Deftly directed by APT stalwart James DeVita, the story focuses on three men who share a cell but are “divided by a common language” -- the American doctor Adam (a determined Josh Krause); the Irish journalist Edward (a witty Marcus Truschinski); and the English academic (a gentle Robert R. Doyle). Detained for months in a windowless, makeshift cell littered with cardboard, scraps of carpet and empty buckets, the prisoners grapple with boredom, despair, disorientation, homesickness, and indignity. Stripped to their underwear, chained by the feet and frequently blindfolded, they are allowed to leave their cell only to use the bathroom in full view of their Arab captors. While they fear death and the possibility that they’ll never be freed, the things that terrify them most are giving in to hopelessness and descending in to insanity -- the final loss of control.
To pass the time, comfort each other and maintain their tenuous grip on reality, the three men argue, taunt one another, relive memories -- both tender and harrowing -- and play ritualized games. Occasionally the distractions seem cruel, at other times delightful, as if the prisoners have rediscovered the joy of children forced to play inside on a rainy afternoon, using their imaginations to take impossible journeys.

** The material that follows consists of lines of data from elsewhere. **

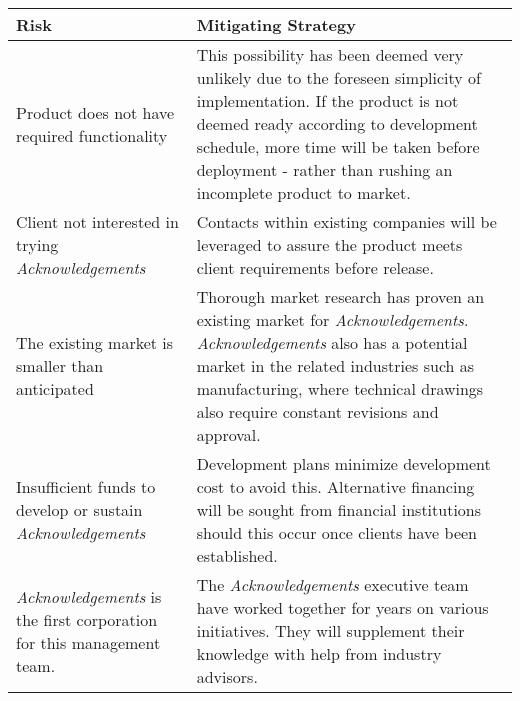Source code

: \begin{center} \begin{tabular}{| p{2in} | p{3.6in} | }
    \hline
    {\bf Risk} & {\bf Mitigating Strategy} \\ \hline
	
	{Product does not have required functionality} & 
	{This possibility has been deemed very unlikely due to the foreseen simplicity of implementation. If the product is not deemed ready according to development schedule, more time will be taken before deployment - rather than rushing an incomplete product to market.} \\ \hline
	
	{\raggedright Client not interested in trying {\it Acknowledgements}} & 
	{Contacts within existing companies will be leveraged to assure the product meets client requirements before release.} \\ \hline
	
	{The existing market is smaller than anticipated} & 
	{Thorough market research has proven an existing market for {\it Acknowledgements}. {\it Acknowledgements} also has a potential market in the related industries such as manufacturing, where technical drawings also require constant revisions and approval.} \\ \hline
	
	{Insufficient funds to develop or sustain {\it Acknowledgements}} & 
	{Development plans minimize development cost to avoid this. Alternative financing will be sought from financial institutions should this occur once clients have been established.} \\ \hline

	{{\it Acknowledgements} is the first corporation for this management team.} & 
	{The {\it Acknowledgements} executive team have worked together for years on various initiatives. They will supplement their knowledge with help from industry advisors.} \\ \hline
\end{tabular} \end{center}
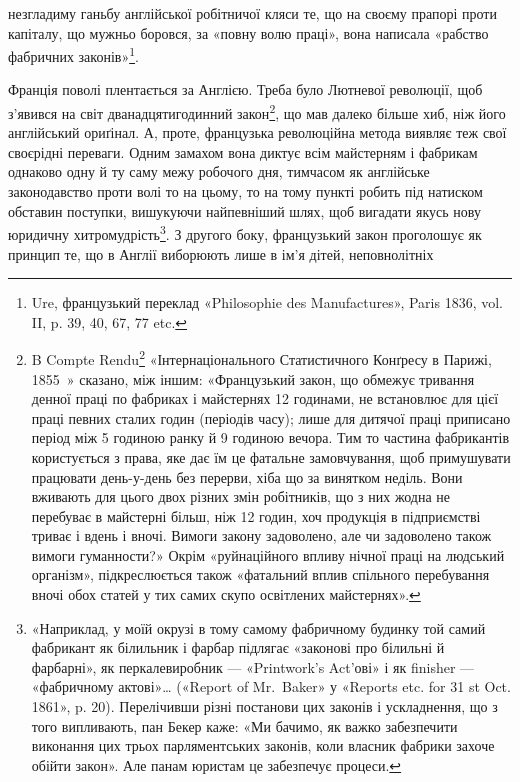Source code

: \parcont{}  %
незгладиму ганьбу англійської робітничої кляси те, що на своєму
прапорі проти капіталу, що мужньо боровся, за «повну волю
праці», вона написала «рабство фабричних законів»\footnote{
Ure, французький переклад «Philosophie des Manufactures», Paris
1836, vol. II, p. 39, 40, 67, 77 etc.
}.

Франція поволі плентається за Англією. Треба було Лютневої
революції, щоб з’явився на світ дванадцятигодинний закон\footnote{
B Compte Rendu\footnote*{
звіті. 
} «Інтернаціонального Статистичного Конґресу
в Парижі, 1855~» сказано, між іншим: «Французький закон,
що обмежує тривання денної праці по фабриках і майстернях 12 годинами,
не встановлює для цієї праці певних сталих годин (періодів часу); лише
для дитячої праці приписано період між 5 годиною ранку й 9 годиною вечора.
Тим то частина фабрикантів користується з права, яке дає їм
це фатальне замовчування, щоб примушувати працювати день-у-день
без перерви, хіба що за винятком неділь. Вони вживають для цього двох
різних змін робітників, що з них жодна не перебуває в майстерні більш,
ніж 12 годин, хоч продукція в підприємстві триває і вдень і вночі. Вимоги
закону задоволено, але чи задоволено також вимоги гуманности?» Окрім
«руйнаційного впливу нічної праці на людський організм», підкреслюється
також «фатальний вплив спільного перебування вночі обох статей
у тих самих скупо освітлених майстернях».
},
що мав далеко більше хиб, ніж його англійський ориґінал. А, проте,
французька революційна метода виявляє теж свої своєрідні
переваги. Одним замахом вона диктує всім майстерням і фабрикам
однаково одну й ту саму межу робочого дня, тимчасом як
англійське законодавство проти волі то на цьому, то на тому
пункті робить під натиском обставин поступки, вишукуючи найпевніший
шлях, щоб вигадати якусь нову юридичну хитромудрість\footnote{
«Наприклад, у моїй окрузі в тому самому фабричному будинку
той самий фабрикант як білильник і фарбар підлягає «законові про білильні
й фарбарні», як перкалевиробник — «Printwork’s Act’ові» і як finisher —
«фабричному актові»\dots{} («Report of Mr.~Baker» у «Reports etc. for 31 st
Oct. 1861», p. 20). Перелічивши різні постанови цих законів і ускладнення,
що з того випливають, пан Бекер каже: «Ми бачимо, як важко забезпечити
виконання цих трьох парляментських законів, коли власник фабрики
захоче обійти закон». Але панам юристам це забезпечує процеси.
}.
З другого боку, французький закон проголошує як
принцип те, що в Англії виборюють лише в ім’я дітей, неповнолітніх
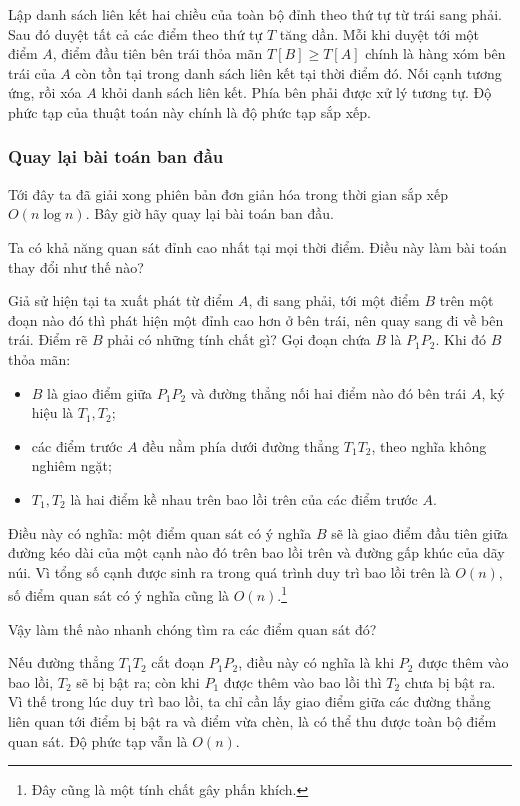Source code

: \documentclass[11pt]{article}
\begin{document}
Lập danh sách liên kết hai chiều của toàn bộ đỉnh theo thứ tự từ trái sang
phải. Sau đó duyệt tất cả các điểm theo thứ tự \(T\) tăng dần. Mỗi khi duyệt
tới một điểm \(A\), điểm đầu tiên bên trái thỏa mãn \(T[B]\ge T[A]\) chính là
hàng xóm bên trái của \(A\) còn tồn tại trong danh sách liên kết tại thời
điểm đó. Nối cạnh tương ứng, rồi xóa \(A\) khỏi danh sách liên kết. Phía bên
phải được xử lý tương tự. Độ phức tạp của thuật toán này chính là độ phức tạp
sắp xếp.

\subsubsection{Quay lại bài toán ban đầu}

Tới đây ta đã giải xong phiên bản đơn giản hóa trong thời gian sắp xếp
\(O(n\log n)\). Bây giờ hãy quay lại bài toán ban đầu.

Ta có khả năng quan sát đỉnh cao nhất tại mọi thời điểm. Điều này làm bài
toán thay đổi như thế nào?

Giả sử hiện tại ta xuất phát từ điểm \(A\), đi sang phải, tới một điểm \(B\)
trên một đoạn nào đó thì phát hiện một đỉnh cao hơn ở bên trái, nên quay sang
đi về bên trái. Điểm rẽ \(B\) phải có những tính chất gì? Gọi đoạn chứa \(B\)
là \(P_1P_2\). Khi đó \(B\) thỏa mãn:
\begin{itemize}
  \item \(B\) là giao điểm giữa \(P_1P_2\) và đường thẳng nối hai điểm nào đó
  bên trái \(A\), ký hiệu là \(T_1,T_2\);
  \item các điểm trước \(A\) đều nằm phía dưới đường thẳng \(T_1T_2\), theo
  nghĩa không nghiêm ngặt;
  \item \(T_1,T_2\) là hai điểm kề nhau trên bao lồi trên của các điểm trước
  \(A\).
\end{itemize}

Điều này có nghĩa: một điểm quan sát có ý nghĩa \(B\) sẽ là giao điểm đầu
tiên giữa đường kéo dài của một cạnh nào đó trên bao lồi trên và đường gấp
khúc của dãy núi. Vì tổng số cạnh được sinh ra trong quá trình duy trì bao
lồi trên là \(O(n)\), số điểm quan sát có ý nghĩa cũng là
\(O(n)\).\footnote{Đây cũng là một tính chất gây phấn khích.}

Vậy làm thế nào nhanh chóng tìm ra các điểm quan sát đó?

Nếu đường thẳng \(T_1T_2\) cắt đoạn \(P_1P_2\), điều này có nghĩa là khi
\(P_2\) được thêm vào bao lồi, \(T_2\) sẽ bị bật ra; còn khi \(P_1\) được
thêm vào bao lồi thì \(T_2\) chưa bị bật ra. Vì thế trong lúc duy trì bao
lồi, ta chỉ cần lấy giao điểm giữa các đường thẳng liên quan tới điểm bị bật
ra và điểm vừa chèn, là có thể thu được toàn bộ điểm quan sát. Độ phức tạp
vẫn là \(O(n)\).
\end{document}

The characters start out as types -- the rowdy Irishman carries generations of English oppression with him; the tough American evaluates the world through economics; and the delicate English professor retreats into poetry and tries to keep up standards of civility, along with his stiff upper lip. They’re also defined by how long they’ve been in captivity and how advanced their coping mechanisms are. But as the play progresses through vignettes that are alternately horrifying, mundane and surprisingly funny, their idiosyncrasies, vulnerability and their common humanity shine through.

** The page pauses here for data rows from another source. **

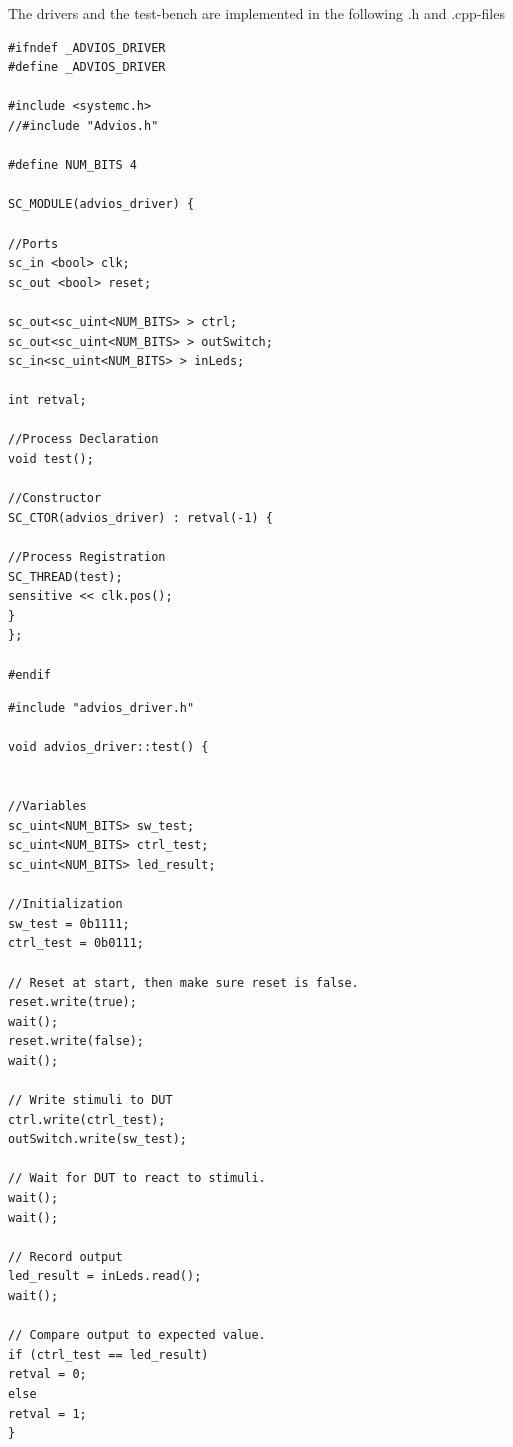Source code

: The drivers and the test-bench are implemented in the following .h and .cpp-files
\begin{lstlisting}
#ifndef _ADVIOS_DRIVER
#define _ADVIOS_DRIVER

#include <systemc.h>
//#include "Advios.h"

#define NUM_BITS 4

SC_MODULE(advios_driver) {

//Ports
sc_in <bool> clk;
sc_out <bool> reset;

sc_out<sc_uint<NUM_BITS> > ctrl;
sc_out<sc_uint<NUM_BITS> > outSwitch;
sc_in<sc_uint<NUM_BITS> > inLeds;

int retval;

//Process Declaration
void test();

//Constructor
SC_CTOR(advios_driver) : retval(-1) {

//Process Registration
SC_THREAD(test);
sensitive << clk.pos();
}
};

#endif
\end{lstlisting}
\label{lst:advios_driver_h}

\begin{lstlisting}
#include "advios_driver.h"

void advios_driver::test() {


//Variables
sc_uint<NUM_BITS> sw_test;
sc_uint<NUM_BITS> ctrl_test;
sc_uint<NUM_BITS> led_result;

//Initialization
sw_test = 0b1111;
ctrl_test = 0b0111;

// Reset at start, then make sure reset is false.
reset.write(true);
wait();
reset.write(false);
wait();

// Write stimuli to DUT
ctrl.write(ctrl_test);
outSwitch.write(sw_test);

// Wait for DUT to react to stimuli.
wait();
wait();

// Record output
led_result = inLeds.read();
wait();

// Compare output to expected value.
if (ctrl_test == led_result)
retval = 0;
else
retval = 1;
}
\end{lstlisting}
\label{lst:advios_driver_cpp}

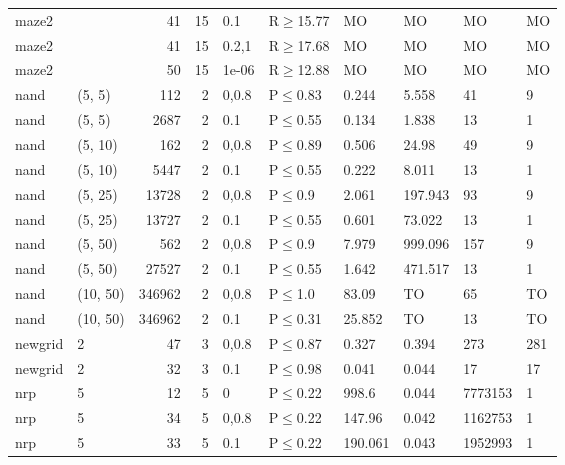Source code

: \begin{longtable}{llrrllllll}
 maze2         &          &     	41 &  15 & 0.1   & R$\geq$15.77 & MO      & MO      & MO      & MO   \\
 maze2         &          &     	41 &  15 & 0.2,1 & R$\geq$17.68 & MO      & MO      & MO      & MO   \\
 maze2         &          &     	50 &  15 & 1e-06 & R$\geq$12.88 & MO      & MO      & MO      & MO   \\
 nand          & (5, 5)   &    	112 &   2 & 0,0.8 & P$\leq$0.83  & 0.244   & 5.558   & 41      & 9    \\
 nand          & (5, 5)   &   	2687 &   2 & 0.1   & P$\leq$0.55  & 0.134   & 1.838   & 13      & 1    \\
 nand          & (5, 10)  &    	162 &   2 & 0,0.8 & P$\leq$0.89  & 0.506   & 24.98   & 49      & 9    \\
 nand          & (5, 10)  &   	5447 &   2 & 0.1   & P$\leq$0.55  & 0.222   & 8.011   & 13      & 1    \\
 nand          & (5, 25)  &  	13728 &   2 & 0,0.8 & P$\leq$0.9   & 2.061   & 197.943 & 93      & 9    \\
 nand          & (5, 25)  &  	13727 &   2 & 0.1   & P$\leq$0.55  & 0.601   & 73.022  & 13      & 1    \\
 nand          & (5, 50)  &    	562 &   2 & 0,0.8 & P$\leq$0.9   & 7.979   & 999.096 & 157     & 9    \\
 nand          & (5, 50)  &  	27527 &   2 & 0.1   & P$\leq$0.55  & 1.642   & 471.517 & 13      & 1    \\
 nand          & (10, 50) & 	346962 &   2 & 0,0.8 & P$\leq$1.0   & 83.09   & TO      & 65      & TO   \\
 nand          & (10, 50) & 	346962 &   2 & 0.1   & P$\leq$0.31  & 25.852  & TO      & 13      & TO   \\
 newgrid       & 2        &     	47 &   3 & 0,0.8 & P$\leq$0.87  & 0.327   & 0.394   & 273     & 281  \\
 newgrid       & 2        &     	32 &   3 & 0.1   & P$\leq$0.98  & 0.041   & 0.044   & 17      & 17   \\
 nrp           & 5        &     	12 &   5 & 0     & P$\leq$0.22  & 998.6   & 0.044   & 7773153 & 1    \\
 nrp           & 5        &     	34 &   5 & 0,0.8 & P$\leq$0.22  & 147.96  & 0.042   & 1162753 & 1    \\
 nrp           & 5        &     	33 &   5 & 0.1   & P$\leq$0.22  & 190.061 & 0.043   & 1952993 & 1    \\

\end{longtable}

As Edward, Marcus Truschinski is both a charming storyteller and competitive sparring partner for his fellow inmates. Delivering lines with the most humor and antagonism built in, he revels in the reactions the character provokes. Josh Krause’s Adam is the architect of the scaffolding that gives the prisoners’ days structure. His steely eyed determination to keep his strength up through exercise is mirrored by his compulsive and precise folding of his towel and in his dogged study of the two books the prisoners are furnished with -- the Bible and the Koran. Reveals about his complicated childhood feel unnecessary, but do reinforce his resilience. Robert R. Doyle brings a genuine love of language to his role as the English professor who is ill-equipped to deal with tragedy. Passages when he puzzles over Middle English poetry and recites some of his favorite writings are wrapped in reverence for historic texts that can illuminate his bizarre present.
Staged in the intimate, three-quarter thrust at The Jefferson, Someone Who’ll Watch Over Me feels immersive, as if the audience was also sharing the inmates’ cell. In the first act that means we are drawn in to a search for activity to pass the time, where the time seems eternal. By contrast in the second act, we feel the disruption and loss as circumstances in the prison change dramatically. And we collectively realize that there is something worse than the prospect of endless incarceration or even death: There is the terror of being alone.